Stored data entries
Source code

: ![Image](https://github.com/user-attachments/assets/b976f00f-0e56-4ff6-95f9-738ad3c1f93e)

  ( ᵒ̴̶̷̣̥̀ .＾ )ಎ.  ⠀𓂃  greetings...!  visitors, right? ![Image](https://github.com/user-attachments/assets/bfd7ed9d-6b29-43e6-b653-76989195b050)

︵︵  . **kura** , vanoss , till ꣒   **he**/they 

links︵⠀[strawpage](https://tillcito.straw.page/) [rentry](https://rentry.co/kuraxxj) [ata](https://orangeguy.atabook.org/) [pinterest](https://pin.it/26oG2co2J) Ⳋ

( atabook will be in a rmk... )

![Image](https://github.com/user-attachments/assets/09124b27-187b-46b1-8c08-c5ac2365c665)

■ **TASK TO CARRY OUT**
Go through the entries and copy every line that has "user".

■ **OUTPUT FOR THIS EXERCISE**
: ![Image](https://github.com/user-attachments/assets/b976f00f-0e56-4ff6-95f9-738ad3c1f93e)
  ( ᵒ̴̶̷̣̥̀ .＾ )ಎ.  ⠀𓂃  greetings...!  visitors, right? ![Image](https://github.com/user-attachments/assets/bfd7ed9d-6b29-43e6-b653-76989195b050)
![Image](https://github.com/user-attachments/assets/09124b27-187b-46b1-8c08-c5ac2365c665)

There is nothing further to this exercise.